___ PROVIDED DATA ___
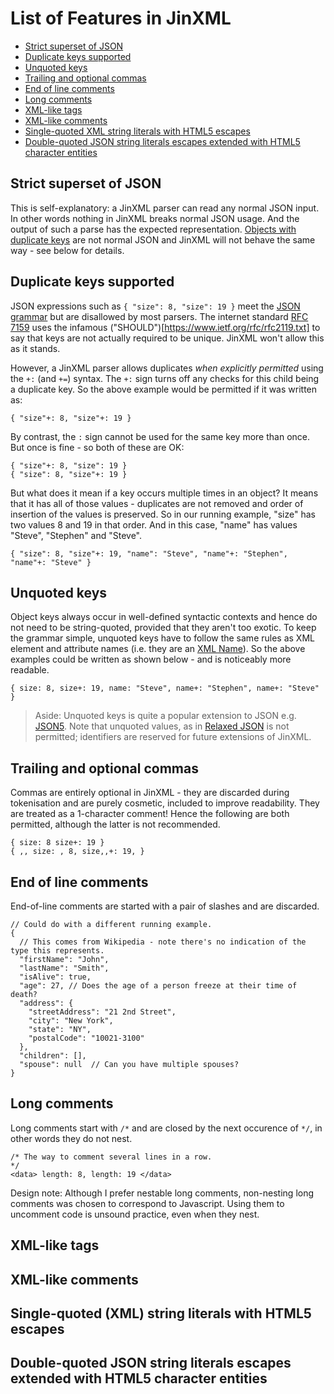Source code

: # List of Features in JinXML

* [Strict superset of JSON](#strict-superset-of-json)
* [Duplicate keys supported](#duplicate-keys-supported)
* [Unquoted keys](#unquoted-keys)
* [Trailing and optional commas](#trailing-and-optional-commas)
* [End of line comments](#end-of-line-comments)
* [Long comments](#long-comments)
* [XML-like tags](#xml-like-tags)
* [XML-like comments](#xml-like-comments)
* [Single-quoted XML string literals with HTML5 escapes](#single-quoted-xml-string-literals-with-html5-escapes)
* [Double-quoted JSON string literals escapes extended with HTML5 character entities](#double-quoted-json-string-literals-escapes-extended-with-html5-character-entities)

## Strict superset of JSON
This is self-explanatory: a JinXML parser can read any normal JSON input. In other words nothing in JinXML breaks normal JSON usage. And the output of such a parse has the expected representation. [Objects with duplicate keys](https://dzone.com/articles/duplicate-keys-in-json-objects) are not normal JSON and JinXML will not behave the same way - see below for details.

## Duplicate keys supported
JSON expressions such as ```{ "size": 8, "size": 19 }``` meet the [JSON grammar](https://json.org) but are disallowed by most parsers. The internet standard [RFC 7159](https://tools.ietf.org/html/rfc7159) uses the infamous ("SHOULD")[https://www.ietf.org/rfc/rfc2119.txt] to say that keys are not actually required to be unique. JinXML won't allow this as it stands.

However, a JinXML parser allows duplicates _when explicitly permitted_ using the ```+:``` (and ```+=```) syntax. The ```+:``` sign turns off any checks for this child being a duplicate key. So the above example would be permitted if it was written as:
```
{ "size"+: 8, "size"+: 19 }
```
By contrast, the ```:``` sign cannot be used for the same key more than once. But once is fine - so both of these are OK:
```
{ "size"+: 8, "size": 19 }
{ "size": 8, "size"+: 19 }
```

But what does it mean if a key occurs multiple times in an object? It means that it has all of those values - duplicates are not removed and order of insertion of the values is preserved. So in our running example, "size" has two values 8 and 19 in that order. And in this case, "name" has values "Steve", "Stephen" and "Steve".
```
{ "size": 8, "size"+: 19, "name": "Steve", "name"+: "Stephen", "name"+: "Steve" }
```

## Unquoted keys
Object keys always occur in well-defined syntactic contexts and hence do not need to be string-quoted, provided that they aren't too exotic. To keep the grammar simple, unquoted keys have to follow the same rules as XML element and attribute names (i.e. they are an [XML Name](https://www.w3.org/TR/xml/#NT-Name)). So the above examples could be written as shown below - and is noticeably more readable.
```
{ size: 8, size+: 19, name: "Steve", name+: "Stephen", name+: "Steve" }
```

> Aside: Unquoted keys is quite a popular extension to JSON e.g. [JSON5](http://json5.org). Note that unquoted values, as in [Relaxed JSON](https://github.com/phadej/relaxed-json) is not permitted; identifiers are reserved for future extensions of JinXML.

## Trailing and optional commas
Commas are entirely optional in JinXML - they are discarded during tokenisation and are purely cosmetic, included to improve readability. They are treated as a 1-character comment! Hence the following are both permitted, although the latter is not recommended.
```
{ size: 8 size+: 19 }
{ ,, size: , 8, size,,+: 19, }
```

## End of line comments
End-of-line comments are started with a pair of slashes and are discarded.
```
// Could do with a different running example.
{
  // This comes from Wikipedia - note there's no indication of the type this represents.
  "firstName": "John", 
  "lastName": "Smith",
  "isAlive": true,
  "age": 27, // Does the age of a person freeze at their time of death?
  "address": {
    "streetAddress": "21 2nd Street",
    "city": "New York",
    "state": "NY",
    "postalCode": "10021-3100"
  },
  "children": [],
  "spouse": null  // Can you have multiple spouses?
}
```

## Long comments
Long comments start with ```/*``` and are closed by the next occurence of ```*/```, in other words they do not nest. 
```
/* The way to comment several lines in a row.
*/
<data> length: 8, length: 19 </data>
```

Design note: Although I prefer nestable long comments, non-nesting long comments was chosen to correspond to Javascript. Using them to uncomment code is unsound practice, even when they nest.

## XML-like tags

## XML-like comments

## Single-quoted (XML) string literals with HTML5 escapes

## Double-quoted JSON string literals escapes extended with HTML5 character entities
___
Every line from the one with "## XML-like comments" to the end of the records above should be returned exactly, and no other lines.

## XML-like comments

## Single-quoted (XML) string literals with HTML5 escapes

## Double-quoted JSON string literals escapes extended with HTML5 character entities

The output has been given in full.